Records supplied:
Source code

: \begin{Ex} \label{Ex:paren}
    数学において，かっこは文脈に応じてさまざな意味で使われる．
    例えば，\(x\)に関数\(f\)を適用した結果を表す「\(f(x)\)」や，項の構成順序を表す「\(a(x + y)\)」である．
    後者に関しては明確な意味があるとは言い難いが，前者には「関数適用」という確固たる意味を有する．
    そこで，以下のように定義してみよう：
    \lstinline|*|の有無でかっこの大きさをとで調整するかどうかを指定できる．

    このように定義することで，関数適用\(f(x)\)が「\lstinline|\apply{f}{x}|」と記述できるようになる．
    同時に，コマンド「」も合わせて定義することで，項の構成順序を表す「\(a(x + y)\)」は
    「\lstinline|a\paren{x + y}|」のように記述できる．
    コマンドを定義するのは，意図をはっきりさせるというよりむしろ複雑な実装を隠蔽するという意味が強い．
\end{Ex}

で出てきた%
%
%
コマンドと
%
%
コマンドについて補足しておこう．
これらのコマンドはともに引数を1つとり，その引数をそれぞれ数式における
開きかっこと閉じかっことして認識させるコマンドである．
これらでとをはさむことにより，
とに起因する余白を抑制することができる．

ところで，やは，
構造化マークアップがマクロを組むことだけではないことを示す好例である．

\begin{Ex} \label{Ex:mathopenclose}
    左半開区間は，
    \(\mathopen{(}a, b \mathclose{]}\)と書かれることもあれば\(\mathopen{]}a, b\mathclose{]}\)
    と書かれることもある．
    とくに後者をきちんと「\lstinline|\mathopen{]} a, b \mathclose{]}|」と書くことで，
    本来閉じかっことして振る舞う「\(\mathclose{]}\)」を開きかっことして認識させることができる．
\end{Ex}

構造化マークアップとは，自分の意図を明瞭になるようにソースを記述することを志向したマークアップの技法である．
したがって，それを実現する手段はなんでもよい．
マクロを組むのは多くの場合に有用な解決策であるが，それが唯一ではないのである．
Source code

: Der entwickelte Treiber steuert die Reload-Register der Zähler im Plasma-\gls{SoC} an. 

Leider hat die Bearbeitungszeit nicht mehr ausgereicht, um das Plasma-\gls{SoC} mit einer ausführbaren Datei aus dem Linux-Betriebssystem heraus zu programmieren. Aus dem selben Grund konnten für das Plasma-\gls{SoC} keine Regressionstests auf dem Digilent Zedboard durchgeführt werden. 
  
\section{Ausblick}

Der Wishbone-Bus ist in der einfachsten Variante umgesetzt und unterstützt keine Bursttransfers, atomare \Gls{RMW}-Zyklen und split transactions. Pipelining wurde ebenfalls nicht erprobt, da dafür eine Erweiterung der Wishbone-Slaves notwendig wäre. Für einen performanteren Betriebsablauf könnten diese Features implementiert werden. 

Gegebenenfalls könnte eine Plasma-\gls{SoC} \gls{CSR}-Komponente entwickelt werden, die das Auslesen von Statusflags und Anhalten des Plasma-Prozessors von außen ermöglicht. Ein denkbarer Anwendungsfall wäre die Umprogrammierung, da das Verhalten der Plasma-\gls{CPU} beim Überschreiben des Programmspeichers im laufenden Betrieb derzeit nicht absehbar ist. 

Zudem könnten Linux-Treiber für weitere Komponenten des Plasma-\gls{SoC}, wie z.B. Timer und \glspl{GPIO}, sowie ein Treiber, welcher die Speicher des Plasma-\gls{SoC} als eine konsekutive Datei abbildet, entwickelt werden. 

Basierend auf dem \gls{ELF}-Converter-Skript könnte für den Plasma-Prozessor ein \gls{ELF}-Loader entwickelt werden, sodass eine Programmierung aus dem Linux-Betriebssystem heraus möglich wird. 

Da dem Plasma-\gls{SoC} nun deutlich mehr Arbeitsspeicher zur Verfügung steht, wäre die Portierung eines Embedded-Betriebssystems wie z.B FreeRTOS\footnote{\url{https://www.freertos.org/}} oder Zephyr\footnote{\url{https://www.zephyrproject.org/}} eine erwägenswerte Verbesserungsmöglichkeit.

Exercise description: In the listing above, find the line with "これらでとをはさむことにより，" and the line with "Zudem könnten Linux-Treiber". Output those two lines and every line between them, exactly as written.

Response to the exercise:
これらでとをはさむことにより，
とに起因する余白を抑制することができる．

ところで，やは，
構造化マークアップがマクロを組むことだけではないことを示す好例である．

\begin{Ex} \label{Ex:mathopenclose}
    左半開区間は，
    \(\mathopen{(}a, b \mathclose{]}\)と書かれることもあれば\(\mathopen{]}a, b\mathclose{]}\)
    と書かれることもある．
    とくに後者をきちんと「\lstinline|\mathopen{]} a, b \mathclose{]}|」と書くことで，
    本来閉じかっことして振る舞う「\(\mathclose{]}\)」を開きかっことして認識させることができる．
\end{Ex}

構造化マークアップとは，自分の意図を明瞭になるようにソースを記述することを志向したマークアップの技法である．
したがって，それを実現する手段はなんでもよい．
マクロを組むのは多くの場合に有用な解決策であるが，それが唯一ではないのである．
Source code

: Der entwickelte Treiber steuert die Reload-Register der Zähler im Plasma-\gls{SoC} an. 

Leider hat die Bearbeitungszeit nicht mehr ausgereicht, um das Plasma-\gls{SoC} mit einer ausführbaren Datei aus dem Linux-Betriebssystem heraus zu programmieren. Aus dem selben Grund konnten für das Plasma-\gls{SoC} keine Regressionstests auf dem Digilent Zedboard durchgeführt werden. 
  
\section{Ausblick}

Der Wishbone-Bus ist in der einfachsten Variante umgesetzt und unterstützt keine Bursttransfers, atomare \Gls{RMW}-Zyklen und split transactions. Pipelining wurde ebenfalls nicht erprobt, da dafür eine Erweiterung der Wishbone-Slaves notwendig wäre. Für einen performanteren Betriebsablauf könnten diese Features implementiert werden. 

Gegebenenfalls könnte eine Plasma-\gls{SoC} \gls{CSR}-Komponente entwickelt werden, die das Auslesen von Statusflags und Anhalten des Plasma-Prozessors von außen ermöglicht. Ein denkbarer Anwendungsfall wäre die Umprogrammierung, da das Verhalten der Plasma-\gls{CPU} beim Überschreiben des Programmspeichers im laufenden Betrieb derzeit nicht absehbar ist. 

Zudem könnten Linux-Treiber für weitere Komponenten des Plasma-\gls{SoC}, wie z.B. Timer und \glspl{GPIO}, sowie ein Treiber, welcher die Speicher des Plasma-\gls{SoC} als eine konsekutive Datei abbildet, entwickelt werden. 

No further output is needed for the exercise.